*Exercise brief*
When a line below contains the word "Sources", copy that line.

---- Records for the exercise

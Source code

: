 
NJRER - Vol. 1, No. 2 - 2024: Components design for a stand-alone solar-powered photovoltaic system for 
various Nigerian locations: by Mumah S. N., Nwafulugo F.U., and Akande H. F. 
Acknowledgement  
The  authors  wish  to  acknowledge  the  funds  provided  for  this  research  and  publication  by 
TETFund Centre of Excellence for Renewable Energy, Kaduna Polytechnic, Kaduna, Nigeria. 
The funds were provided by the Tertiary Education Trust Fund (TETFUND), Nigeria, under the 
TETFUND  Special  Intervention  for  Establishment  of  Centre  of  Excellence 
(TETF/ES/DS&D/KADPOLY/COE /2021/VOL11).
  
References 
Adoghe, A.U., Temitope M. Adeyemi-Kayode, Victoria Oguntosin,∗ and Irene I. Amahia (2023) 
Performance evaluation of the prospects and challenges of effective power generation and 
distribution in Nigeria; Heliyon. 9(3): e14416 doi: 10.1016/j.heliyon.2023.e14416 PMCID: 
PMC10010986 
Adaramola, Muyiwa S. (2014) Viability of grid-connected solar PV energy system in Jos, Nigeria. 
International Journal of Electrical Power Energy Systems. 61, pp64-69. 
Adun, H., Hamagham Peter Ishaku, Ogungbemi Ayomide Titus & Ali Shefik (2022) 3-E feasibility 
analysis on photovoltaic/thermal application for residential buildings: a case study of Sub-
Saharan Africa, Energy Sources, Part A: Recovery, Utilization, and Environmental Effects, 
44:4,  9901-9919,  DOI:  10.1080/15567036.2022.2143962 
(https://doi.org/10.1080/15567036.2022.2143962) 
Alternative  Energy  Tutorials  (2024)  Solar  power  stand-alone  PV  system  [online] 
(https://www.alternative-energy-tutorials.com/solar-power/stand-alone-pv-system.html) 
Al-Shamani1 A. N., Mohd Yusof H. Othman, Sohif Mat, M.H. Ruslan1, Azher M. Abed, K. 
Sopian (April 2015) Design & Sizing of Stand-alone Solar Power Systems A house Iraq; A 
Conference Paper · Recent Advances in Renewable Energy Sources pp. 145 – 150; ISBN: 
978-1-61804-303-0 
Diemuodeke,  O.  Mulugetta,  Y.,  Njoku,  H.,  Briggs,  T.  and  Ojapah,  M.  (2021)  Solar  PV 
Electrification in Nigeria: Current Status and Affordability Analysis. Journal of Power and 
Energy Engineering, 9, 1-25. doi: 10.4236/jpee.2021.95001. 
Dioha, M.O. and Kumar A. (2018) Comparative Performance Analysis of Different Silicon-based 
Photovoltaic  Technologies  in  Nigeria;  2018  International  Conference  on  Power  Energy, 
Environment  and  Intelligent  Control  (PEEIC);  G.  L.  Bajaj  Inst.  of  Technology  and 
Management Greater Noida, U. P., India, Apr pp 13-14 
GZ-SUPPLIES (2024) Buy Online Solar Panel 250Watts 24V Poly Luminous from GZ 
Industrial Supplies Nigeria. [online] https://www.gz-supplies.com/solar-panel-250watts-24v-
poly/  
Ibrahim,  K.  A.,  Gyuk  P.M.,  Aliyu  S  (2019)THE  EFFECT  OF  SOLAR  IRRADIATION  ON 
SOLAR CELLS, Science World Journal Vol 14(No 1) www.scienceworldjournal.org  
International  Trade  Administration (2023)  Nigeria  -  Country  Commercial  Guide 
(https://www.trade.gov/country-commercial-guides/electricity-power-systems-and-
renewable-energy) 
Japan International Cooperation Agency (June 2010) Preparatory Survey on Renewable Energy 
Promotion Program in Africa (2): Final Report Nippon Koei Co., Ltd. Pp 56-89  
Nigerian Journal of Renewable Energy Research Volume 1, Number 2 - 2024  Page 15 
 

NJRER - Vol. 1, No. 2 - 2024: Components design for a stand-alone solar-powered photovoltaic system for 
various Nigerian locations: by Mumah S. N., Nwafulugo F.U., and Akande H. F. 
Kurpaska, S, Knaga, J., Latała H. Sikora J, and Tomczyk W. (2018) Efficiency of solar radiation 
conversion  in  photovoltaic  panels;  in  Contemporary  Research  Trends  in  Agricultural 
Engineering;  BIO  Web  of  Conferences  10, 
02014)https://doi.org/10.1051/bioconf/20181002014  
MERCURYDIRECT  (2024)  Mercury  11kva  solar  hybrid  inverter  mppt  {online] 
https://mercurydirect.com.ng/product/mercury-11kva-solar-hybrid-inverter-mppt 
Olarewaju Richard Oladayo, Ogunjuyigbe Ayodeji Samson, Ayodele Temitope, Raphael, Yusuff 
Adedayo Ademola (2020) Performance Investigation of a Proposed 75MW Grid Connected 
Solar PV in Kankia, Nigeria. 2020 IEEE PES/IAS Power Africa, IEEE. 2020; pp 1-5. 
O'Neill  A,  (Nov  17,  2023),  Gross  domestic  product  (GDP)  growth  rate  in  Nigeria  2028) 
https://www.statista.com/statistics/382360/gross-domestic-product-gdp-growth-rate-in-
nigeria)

--------

*Task solution*
Saharan Africa, Energy Sources, Part A: Recovery, Utilization, and Environmental Effects, 
Conference Paper · Recent Advances in Renewable Energy Sources pp. 145 – 150; ISBN: 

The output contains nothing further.